Danish speedway rider

Bent Rasmussen (born 13 July 1957) is a former motorcycle speedway rider from Denmark. He earned three caps for the Denmark national speedway team.

== Career ==
Rasmussen made his British leagues debut in 1977, when he joined the Hackney Hawks for the 1977 British League season. The following season, he continued to ride for Hackney before switching to the King's Lynn Stars.

Rasmussen stayed with Hackney for the 1978 season and although his 1978 British league performances were below expectation he won the Danish Final (world championship round) held in Fjelsted.

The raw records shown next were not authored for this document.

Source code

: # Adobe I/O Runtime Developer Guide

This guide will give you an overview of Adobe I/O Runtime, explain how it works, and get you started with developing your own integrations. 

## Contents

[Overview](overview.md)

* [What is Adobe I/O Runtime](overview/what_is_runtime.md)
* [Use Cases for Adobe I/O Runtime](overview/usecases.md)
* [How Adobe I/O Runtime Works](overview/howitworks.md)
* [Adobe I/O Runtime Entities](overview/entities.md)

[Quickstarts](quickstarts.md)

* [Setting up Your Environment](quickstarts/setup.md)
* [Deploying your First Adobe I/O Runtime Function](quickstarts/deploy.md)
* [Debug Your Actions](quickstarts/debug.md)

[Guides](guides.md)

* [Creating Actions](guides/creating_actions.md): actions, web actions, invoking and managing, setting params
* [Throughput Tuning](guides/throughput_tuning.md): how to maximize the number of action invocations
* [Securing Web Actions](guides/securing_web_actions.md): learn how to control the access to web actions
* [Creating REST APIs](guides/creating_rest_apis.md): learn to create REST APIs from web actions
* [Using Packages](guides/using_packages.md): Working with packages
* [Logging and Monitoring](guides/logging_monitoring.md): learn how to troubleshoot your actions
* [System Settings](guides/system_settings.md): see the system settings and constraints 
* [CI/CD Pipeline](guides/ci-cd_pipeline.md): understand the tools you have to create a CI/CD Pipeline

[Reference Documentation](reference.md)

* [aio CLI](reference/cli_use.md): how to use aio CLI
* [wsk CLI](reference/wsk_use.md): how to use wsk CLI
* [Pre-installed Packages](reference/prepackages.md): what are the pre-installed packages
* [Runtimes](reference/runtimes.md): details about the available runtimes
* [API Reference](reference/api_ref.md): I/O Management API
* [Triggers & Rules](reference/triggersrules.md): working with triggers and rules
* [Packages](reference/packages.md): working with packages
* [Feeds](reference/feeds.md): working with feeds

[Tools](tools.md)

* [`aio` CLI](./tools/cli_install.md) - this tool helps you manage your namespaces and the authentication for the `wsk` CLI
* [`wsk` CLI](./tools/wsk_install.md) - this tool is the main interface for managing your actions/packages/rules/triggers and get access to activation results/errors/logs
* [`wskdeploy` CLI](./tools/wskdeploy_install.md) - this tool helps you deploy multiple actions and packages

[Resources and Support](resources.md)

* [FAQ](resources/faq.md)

Rasmussen continued to ride for King's Lynn in 1979 and 1980 and also represented the Denmark national speedway team at the 1979 Speedway World Team Cup. During the 1980 Danish speedway season he won the bronze medal in the Danish Championship.

Rasmussen's final season in Britain was in 1981, with the Cradley Heathens following a transfer in the region of £8,000 from King's Lynn. At Cradley, he rode in all 30 of Cradley's fixtures and helped them win the league championship.